The AFL-CIO hosted a million-member tele-town hall this week, bringing together working people from across the country to talk about the power and growing energy of the labor movement.

A new poll from Gallup shows the approval for labor unions is at 62%, the highest in 15 years. More and more Americans are reaching for the rights and dignities that come with a union card. Working people are coming to realize that we’re strongest when we stand and fight together.

With collective action driving victories for workers from coast to coast, yesterday’s million-member tele-town hall reflected on this incredible moment and looked ahead to the new opportunities on the horizon. Here are a few highlights from the conversation:

  • AFL-CIO President Richard Trumka (UMWA): “Workers are writing a comeback story unlike any I’ve seen in my 50 years in the labor movement....And here’s the truth: We’re not even close to done. 2018 is the year of the worker. We’re building a fairer economy and a more just society. We’re building a political system that listens to the voices of working people, instead of the whispers of a few CEOs.”

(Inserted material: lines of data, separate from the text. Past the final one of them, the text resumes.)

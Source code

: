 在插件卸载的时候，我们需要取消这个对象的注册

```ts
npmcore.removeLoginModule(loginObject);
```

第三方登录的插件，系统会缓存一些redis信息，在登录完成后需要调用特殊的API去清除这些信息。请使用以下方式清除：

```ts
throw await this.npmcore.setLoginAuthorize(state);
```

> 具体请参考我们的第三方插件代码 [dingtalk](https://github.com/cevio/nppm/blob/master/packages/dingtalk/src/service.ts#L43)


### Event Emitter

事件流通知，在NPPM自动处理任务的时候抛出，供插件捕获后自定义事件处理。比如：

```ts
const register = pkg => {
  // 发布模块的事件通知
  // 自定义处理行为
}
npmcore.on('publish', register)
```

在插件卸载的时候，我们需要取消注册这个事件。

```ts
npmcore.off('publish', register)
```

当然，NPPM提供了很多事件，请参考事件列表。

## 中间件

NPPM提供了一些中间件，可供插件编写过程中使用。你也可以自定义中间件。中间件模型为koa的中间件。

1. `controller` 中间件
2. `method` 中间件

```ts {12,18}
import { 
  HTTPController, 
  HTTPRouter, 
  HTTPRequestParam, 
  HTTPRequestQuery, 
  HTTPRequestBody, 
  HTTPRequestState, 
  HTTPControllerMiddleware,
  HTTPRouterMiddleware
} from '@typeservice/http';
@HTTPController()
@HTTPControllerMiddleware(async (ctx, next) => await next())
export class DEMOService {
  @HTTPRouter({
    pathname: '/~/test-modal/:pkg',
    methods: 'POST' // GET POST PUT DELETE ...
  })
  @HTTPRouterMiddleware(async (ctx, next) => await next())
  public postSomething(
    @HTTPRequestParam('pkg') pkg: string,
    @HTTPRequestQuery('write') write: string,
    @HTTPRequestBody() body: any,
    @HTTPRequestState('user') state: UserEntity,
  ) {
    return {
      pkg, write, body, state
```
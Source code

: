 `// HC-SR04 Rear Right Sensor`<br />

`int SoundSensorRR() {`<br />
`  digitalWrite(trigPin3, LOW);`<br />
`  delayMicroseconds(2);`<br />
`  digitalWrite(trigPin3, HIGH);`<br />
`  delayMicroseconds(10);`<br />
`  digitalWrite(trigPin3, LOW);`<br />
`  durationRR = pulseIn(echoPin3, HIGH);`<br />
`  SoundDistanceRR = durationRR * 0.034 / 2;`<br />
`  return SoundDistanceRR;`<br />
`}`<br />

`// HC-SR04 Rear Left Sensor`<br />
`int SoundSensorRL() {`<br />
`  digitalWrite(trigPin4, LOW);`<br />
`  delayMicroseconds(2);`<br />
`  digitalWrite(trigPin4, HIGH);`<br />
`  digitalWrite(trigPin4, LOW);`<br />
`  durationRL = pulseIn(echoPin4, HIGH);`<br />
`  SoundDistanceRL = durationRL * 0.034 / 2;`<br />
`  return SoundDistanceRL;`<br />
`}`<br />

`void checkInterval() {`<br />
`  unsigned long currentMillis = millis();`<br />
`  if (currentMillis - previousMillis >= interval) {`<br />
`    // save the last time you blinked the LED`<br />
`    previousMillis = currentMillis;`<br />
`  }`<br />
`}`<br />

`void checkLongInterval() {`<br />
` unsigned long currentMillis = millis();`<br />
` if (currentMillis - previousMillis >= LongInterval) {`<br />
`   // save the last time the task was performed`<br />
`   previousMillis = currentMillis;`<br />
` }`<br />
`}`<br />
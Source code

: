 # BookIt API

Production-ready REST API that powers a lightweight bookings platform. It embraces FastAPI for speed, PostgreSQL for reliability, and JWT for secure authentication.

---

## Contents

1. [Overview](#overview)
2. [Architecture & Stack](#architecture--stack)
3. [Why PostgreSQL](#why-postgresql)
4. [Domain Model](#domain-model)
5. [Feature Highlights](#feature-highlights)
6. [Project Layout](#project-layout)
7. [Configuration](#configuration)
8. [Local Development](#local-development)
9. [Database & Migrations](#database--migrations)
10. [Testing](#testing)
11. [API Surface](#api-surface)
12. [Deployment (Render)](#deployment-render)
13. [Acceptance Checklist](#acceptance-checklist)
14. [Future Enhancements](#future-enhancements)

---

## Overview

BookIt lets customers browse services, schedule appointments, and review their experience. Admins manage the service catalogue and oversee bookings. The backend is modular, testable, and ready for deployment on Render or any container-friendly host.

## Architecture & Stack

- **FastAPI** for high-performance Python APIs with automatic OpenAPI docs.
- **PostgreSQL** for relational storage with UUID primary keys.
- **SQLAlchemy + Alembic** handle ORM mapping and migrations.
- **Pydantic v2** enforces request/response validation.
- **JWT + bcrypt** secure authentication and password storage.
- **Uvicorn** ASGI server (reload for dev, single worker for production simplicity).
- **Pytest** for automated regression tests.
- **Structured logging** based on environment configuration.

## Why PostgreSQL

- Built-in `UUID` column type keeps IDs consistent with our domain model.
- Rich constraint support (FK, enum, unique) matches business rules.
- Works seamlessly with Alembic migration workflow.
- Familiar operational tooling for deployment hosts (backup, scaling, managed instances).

  • Former Secretary of Labor Robert Reich: “The nation is at a turning point. We just can’t go on with almost all of the economic gains going to a handful at the top and most workers getting very little. Our economy can’t survive this. Our politics can’t survive it. Our society and our ideals of freedom and equal opportunity can’t survive this, which is why you are so important—why unions are critical for the future.”

  • Seattle City Council member Teresa Mosqueda (OPEIU): “Who better than us, as workers in the labor movement, to stand up and fight for workers’ rights? There is no one better than us. There is no one more qualified. We are ready, and we can win.”

  • Charlotte City Council member Braxton Winston (IATSE): “We have a commandment in our first collectively bargained agreement, our U.S. Constitution. In our preamble, it says that we must form a more perfect union for the collective United States of America. That means, to ensure that this great experiment in self-governance is successful, we all have to have a seat at the table.”

As working people have proven over the past year, there is no better way to get that seat at the table than by organizing our collective voices as working people and speaking truth to power.